Troubled families targeted after last year's riots only had a "limited" impact on disorder, a government-commissioned report has found.
The riots communities and victims panel suggested the £450 million troubled families programme set up by the coalition in the aftermath of the violence in England's largest cities was only addressing part of the problem faced by British society.
It called on schools to assume responsibility for helping children "build character" by forcing them to pay a financial penalty when they fail to teach pupils to read or write.
Chair Darra Singh said everyone had to be given a "stake in society" to avoid a repeat of the violence.
"There are people 'bumping along the bottom', unable to change their lives," he said.
"When people don’t feel they have a reason to stay out of trouble, the consequences for communities can be devastating – as we saw last August."
The panel also proposed a 'youth job promise' scheme, similar to that proposed by Labour, which would guarantee young people a job if they have been out of work for a year.
Labour leader Ed Miliband said it was "telling" that the report had found 'having a job' was key to young people feeling they have a stake in society.
"One of the reasons I pressed so hard for this inquiry to be set up was that I felt strongly that we owed it to those people to do all that we could to understand the deeper causes of those terrible events, in order to prevent them from happening again.
"Lessons will clearly need to be learnt by the police and by the justice system."
Politicians, policymakers and academics are grappling with August's riots in a bid to establish whether it is possible to fix the problems behind them.
The first academic analysis published found that politicians were wrong to blame 'straightforward criminality' for the violence, instead arguing grievance and lack of opportunity were the real triggers.
A further study by the LSE and the Guardian newspaper suggested the riots were more politically based than had been thought at the time.
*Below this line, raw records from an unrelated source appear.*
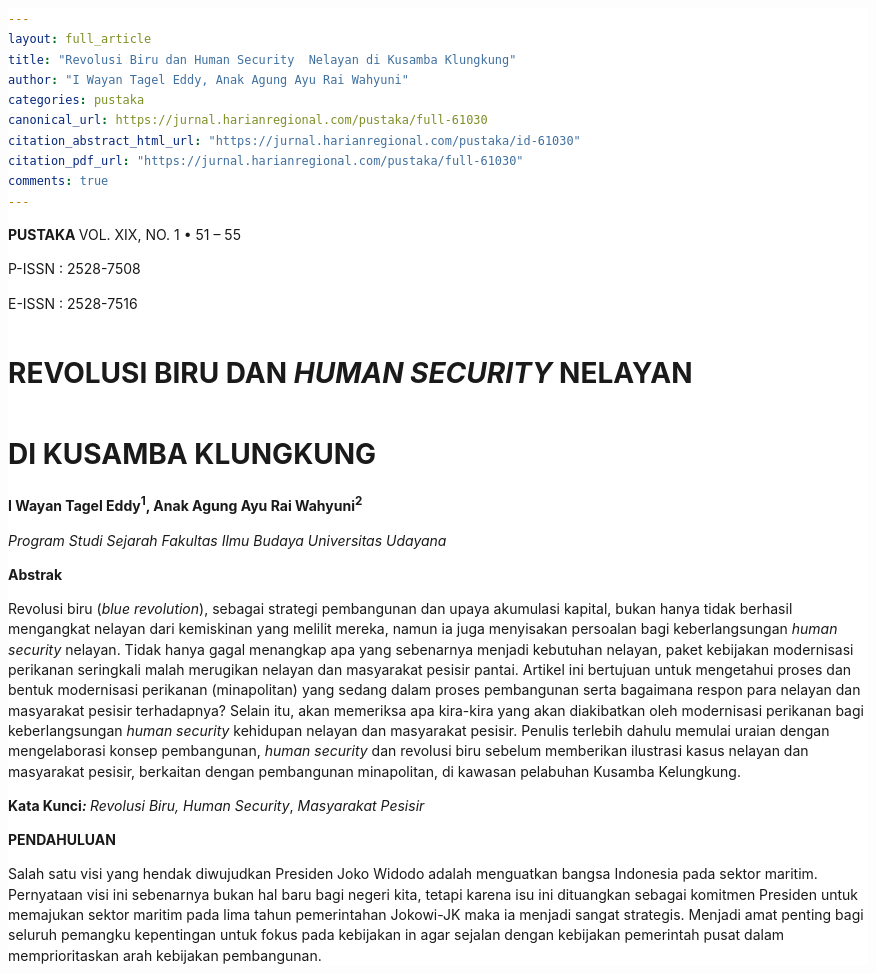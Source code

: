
 ```yaml
---
layout: full_article
title: "Revolusi Biru dan Human Security  Nelayan di Kusamba Klungkung"
author: "I Wayan Tagel Eddy, Anak Agung Ayu Rai Wahyuni"
categories: pustaka
canonical_url: https://jurnal.harianregional.com/pustaka/full-61030 
citation_abstract_html_url: "https://jurnal.harianregional.com/pustaka/id-61030"
citation_pdf_url: "https://jurnal.harianregional.com/pustaka/full-61030"  
comments: true
---
```


<p><span class="font2" style="font-weight:bold;">PUSTAKA </span><span class="font2">V</span><span class="font1">OL</span><span class="font2">. XIX, N</span><span class="font1">O</span><span class="font2">. 1 • 51 – 55</span></p>
<p><span class="font2">P-ISSN : 2528-7508</span></p>
<p><span class="font2">E-ISSN : 2528-7516</span></p><a name="caption1"></a>
<h1><a name="bookmark0"></a><span class="font6" style="font-weight:bold;"><a name="bookmark1"></a>REVOLUSI BIRU DAN </span><span class="font6" style="font-weight:bold;font-style:italic;">HUMAN SECURITY</span><span class="font6" style="font-weight:bold;"> NELAYAN</span><br><br><span class="font6" style="font-weight:bold;"><a name="bookmark2"></a>DI KUSAMBA KLUNGKUNG</span></h1>
<p><span class="font5" style="font-weight:bold;">I Wayan Tagel Eddy<sup>1</sup>, Anak Agung Ayu Rai Wahyuni<sup>2</sup></span></p>
<p><span class="font3" style="font-style:italic;">Program Studi Sejarah Fakultas Ilmu Budaya Universitas Udayana</span></p>
<p><span class="font5" style="font-weight:bold;">Abstrak</span></p>
<p><span class="font3">Revolusi biru (</span><span class="font3" style="font-style:italic;">blue revolution</span><span class="font3">), sebagai strategi pembangunan dan upaya akumulasi kapital, bukan hanya tidak berhasil mengangkat nelayan dari kemiskinan yang melilit mereka, namun ia juga menyisakan persoalan bagi keberlangsungan </span><span class="font3" style="font-style:italic;">human security</span><span class="font3"> nelayan. Tidak hanya gagal menangkap apa yang sebenarnya menjadi kebutuhan nelayan, paket kebijakan modernisasi perikanan seringkali malah merugikan nelayan dan masyarakat pesisir pantai. Artikel ini bertujuan untuk mengetahui proses dan bentuk modernisasi perikanan (minapolitan) yang sedang dalam proses pembangunan serta bagaimana respon para nelayan dan masyarakat pesisir terhadapnya? Selain itu, akan memeriksa apa kira-kira yang akan diakibatkan oleh modernisasi perikanan bagi keberlangsungan </span><span class="font3" style="font-style:italic;">human security</span><span class="font3"> kehidupan nelayan dan masyarakat pesisir. Penulis terlebih dahulu memulai uraian dengan mengelaborasi konsep pembangunan, </span><span class="font3" style="font-style:italic;">human security</span><span class="font3"> dan revolusi biru sebelum memberikan ilustrasi kasus nelayan dan masyarakat pesisir, berkaitan dengan pembangunan minapolitan, di kawasan pelabuhan Kusamba Kelungkung.</span></p>
<p><span class="font3" style="font-weight:bold;">Kata Kunci</span><span class="font3" style="font-weight:bold;font-style:italic;">: </span><span class="font3" style="font-style:italic;">Revolusi Biru, Human Security</span><span class="font3">, </span><span class="font3" style="font-style:italic;">Masyarakat Pesisir</span></p>
<p><span class="font5" style="font-weight:bold;">PENDAHULUAN</span></p>
<p><span class="font4">Salah satu visi yang hendak diwujudkan Presiden Joko Widodo adalah menguatkan bangsa Indonesia pada sektor maritim. Pernyataan visi ini sebenarnya bukan hal baru bagi negeri kita, tetapi karena isu ini dituangkan sebagai komitmen Presiden untuk memajukan sektor maritim pada lima tahun pemerintahan Jokowi-JK maka ia menjadi sangat strategis. Menjadi amat penting bagi seluruh pemangku kepentingan untuk fokus pada kebijakan in agar sejalan dengan kebijakan pemerintah pusat dalam memprioritaskan arah kebijakan pembangunan.</span></p>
General frustration with the current economic situation was found to be mixed with a number of grievances, including the coalition's tuition fees policy.
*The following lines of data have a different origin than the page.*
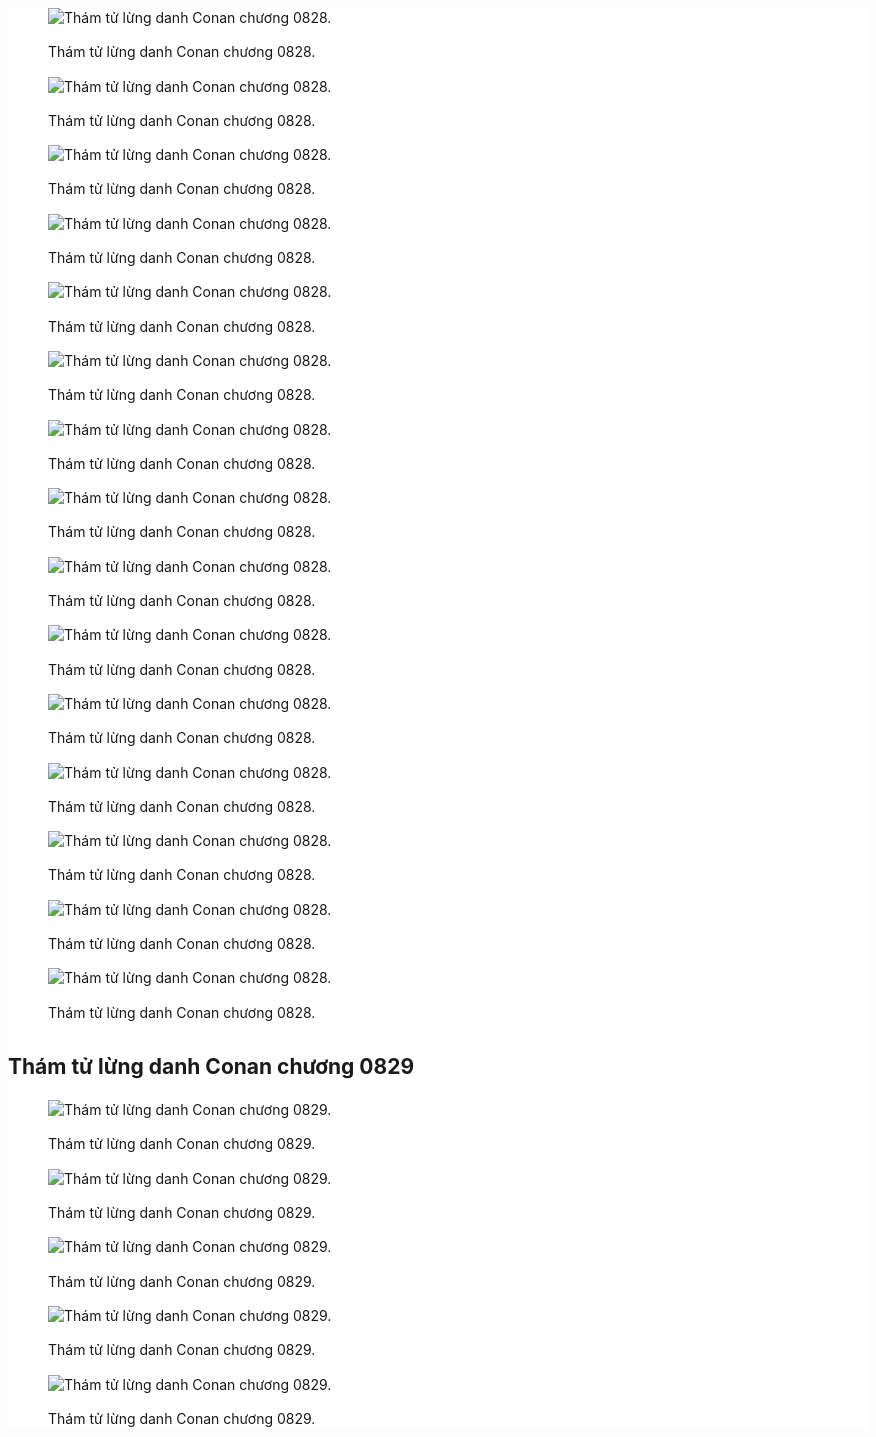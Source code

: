 <figure><img src="https://banmaixanh.vercel.app/manga/gosho-aoyama/tham-tu-lung-danh-conan/0828-04.jpg" alt="Thám tử lừng danh Conan chương 0828." title="Thám tử lừng danh Conan chương 0828." height=100% width=100%><figcaption><p>Thám tử lừng danh Conan chương 0828.</p></figcaption></figure>

<figure><img src="https://banmaixanh.vercel.app/manga/gosho-aoyama/tham-tu-lung-danh-conan/0828-05.jpg" alt="Thám tử lừng danh Conan chương 0828." title="Thám tử lừng danh Conan chương 0828." height=100% width=100%><figcaption><p>Thám tử lừng danh Conan chương 0828.</p></figcaption></figure>

<figure><img src="https://banmaixanh.vercel.app/manga/gosho-aoyama/tham-tu-lung-danh-conan/0828-06.jpg" alt="Thám tử lừng danh Conan chương 0828." title="Thám tử lừng danh Conan chương 0828." height=100% width=100%><figcaption><p>Thám tử lừng danh Conan chương 0828.</p></figcaption></figure>

<figure><img src="https://banmaixanh.vercel.app/manga/gosho-aoyama/tham-tu-lung-danh-conan/0828-07.jpg" alt="Thám tử lừng danh Conan chương 0828." title="Thám tử lừng danh Conan chương 0828." height=100% width=100%><figcaption><p>Thám tử lừng danh Conan chương 0828.</p></figcaption></figure>

<figure><img src="https://banmaixanh.vercel.app/manga/gosho-aoyama/tham-tu-lung-danh-conan/0828-08.jpg" alt="Thám tử lừng danh Conan chương 0828." title="Thám tử lừng danh Conan chương 0828." height=100% width=100%><figcaption><p>Thám tử lừng danh Conan chương 0828.</p></figcaption></figure>

<figure><img src="https://banmaixanh.vercel.app/manga/gosho-aoyama/tham-tu-lung-danh-conan/0828-09.jpg" alt="Thám tử lừng danh Conan chương 0828." title="Thám tử lừng danh Conan chương 0828." height=100% width=100%><figcaption><p>Thám tử lừng danh Conan chương 0828.</p></figcaption></figure>

<figure><img src="https://banmaixanh.vercel.app/manga/gosho-aoyama/tham-tu-lung-danh-conan/0828-10.jpg" alt="Thám tử lừng danh Conan chương 0828." title="Thám tử lừng danh Conan chương 0828." height=100% width=100%><figcaption><p>Thám tử lừng danh Conan chương 0828.</p></figcaption></figure>

<figure><img src="https://banmaixanh.vercel.app/manga/gosho-aoyama/tham-tu-lung-danh-conan/0828-11.jpg" alt="Thám tử lừng danh Conan chương 0828." title="Thám tử lừng danh Conan chương 0828." height=100% width=100%><figcaption><p>Thám tử lừng danh Conan chương 0828.</p></figcaption></figure>

<figure><img src="https://banmaixanh.vercel.app/manga/gosho-aoyama/tham-tu-lung-danh-conan/0828-12.jpg" alt="Thám tử lừng danh Conan chương 0828." title="Thám tử lừng danh Conan chương 0828." height=100% width=100%><figcaption><p>Thám tử lừng danh Conan chương 0828.</p></figcaption></figure>

<figure><img src="https://banmaixanh.vercel.app/manga/gosho-aoyama/tham-tu-lung-danh-conan/0828-13.jpg" alt="Thám tử lừng danh Conan chương 0828." title="Thám tử lừng danh Conan chương 0828." height=100% width=100%><figcaption><p>Thám tử lừng danh Conan chương 0828.</p></figcaption></figure>

<figure><img src="https://banmaixanh.vercel.app/manga/gosho-aoyama/tham-tu-lung-danh-conan/0828-14.jpg" alt="Thám tử lừng danh Conan chương 0828." title="Thám tử lừng danh Conan chương 0828." height=100% width=100%><figcaption><p>Thám tử lừng danh Conan chương 0828.</p></figcaption></figure>

<figure><img src="https://banmaixanh.vercel.app/manga/gosho-aoyama/tham-tu-lung-danh-conan/0828-15.jpg" alt="Thám tử lừng danh Conan chương 0828." title="Thám tử lừng danh Conan chương 0828." height=100% width=100%><figcaption><p>Thám tử lừng danh Conan chương 0828.</p></figcaption></figure>

<figure><img src="https://banmaixanh.vercel.app/manga/gosho-aoyama/tham-tu-lung-danh-conan/0828-16.jpg" alt="Thám tử lừng danh Conan chương 0828." title="Thám tử lừng danh Conan chương 0828." height=100% width=100%><figcaption><p>Thám tử lừng danh Conan chương 0828.</p></figcaption></figure>

<figure><img src="https://banmaixanh.vercel.app/manga/gosho-aoyama/tham-tu-lung-danh-conan/0828-17.jpg" alt="Thám tử lừng danh Conan chương 0828." title="Thám tử lừng danh Conan chương 0828." height=100% width=100%><figcaption><p>Thám tử lừng danh Conan chương 0828.</p></figcaption></figure>

<figure><img src="https://banmaixanh.vercel.app/manga/gosho-aoyama/tham-tu-lung-danh-conan/0828-18.jpg" alt="Thám tử lừng danh Conan chương 0828." title="Thám tử lừng danh Conan chương 0828." height=100% width=100%><figcaption><p>Thám tử lừng danh Conan chương 0828.</p></figcaption></figure>

## Thám tử lừng danh Conan chương 0829

<figure><img src="https://banmaixanh.vercel.app/manga/gosho-aoyama/tham-tu-lung-danh-conan/0829-01.jpg" alt="Thám tử lừng danh Conan chương 0829." title="Thám tử lừng danh Conan chương 0829." height=100% width=100%><figcaption><p>Thám tử lừng danh Conan chương 0829.</p></figcaption></figure>

<figure><img src="https://banmaixanh.vercel.app/manga/gosho-aoyama/tham-tu-lung-danh-conan/0829-02.jpg" alt="Thám tử lừng danh Conan chương 0829." title="Thám tử lừng danh Conan chương 0829." height=100% width=100%><figcaption><p>Thám tử lừng danh Conan chương 0829.</p></figcaption></figure>

<figure><img src="https://banmaixanh.vercel.app/manga/gosho-aoyama/tham-tu-lung-danh-conan/0829-03.jpg" alt="Thám tử lừng danh Conan chương 0829." title="Thám tử lừng danh Conan chương 0829." height=100% width=100%><figcaption><p>Thám tử lừng danh Conan chương 0829.</p></figcaption></figure>

<figure><img src="https://banmaixanh.vercel.app/manga/gosho-aoyama/tham-tu-lung-danh-conan/0829-04.jpg" alt="Thám tử lừng danh Conan chương 0829." title="Thám tử lừng danh Conan chương 0829." height=100% width=100%><figcaption><p>Thám tử lừng danh Conan chương 0829.</p></figcaption></figure>

<figure><img src="https://banmaixanh.vercel.app/manga/gosho-aoyama/tham-tu-lung-danh-conan/0829-05.jpg" alt="Thám tử lừng danh Conan chương 0829." title="Thám tử lừng danh Conan chương 0829." height=100% width=100%><figcaption><p>Thám tử lừng danh Conan chương 0829.</p></figcaption></figure>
Tottenham MP David Lammy even suggested that the tightening-up of the law around smacking children was partly responsible.
Today's panel appeared to confirm many of the initial reports' conclusions. It found many people were concerned about opportunities for young people, poor parenting and a lack of shared values.
Confidence in the police, the justice system's failure to prevent reoffending and 'concerns about brands and materialism' were also noted.
Mr Singh added: "We urge party leaders to consider the importance of all of our recommendations.
"Should disturbances happen again, victims and communities will ask our Leaders why we failed to respond effectively in 2012."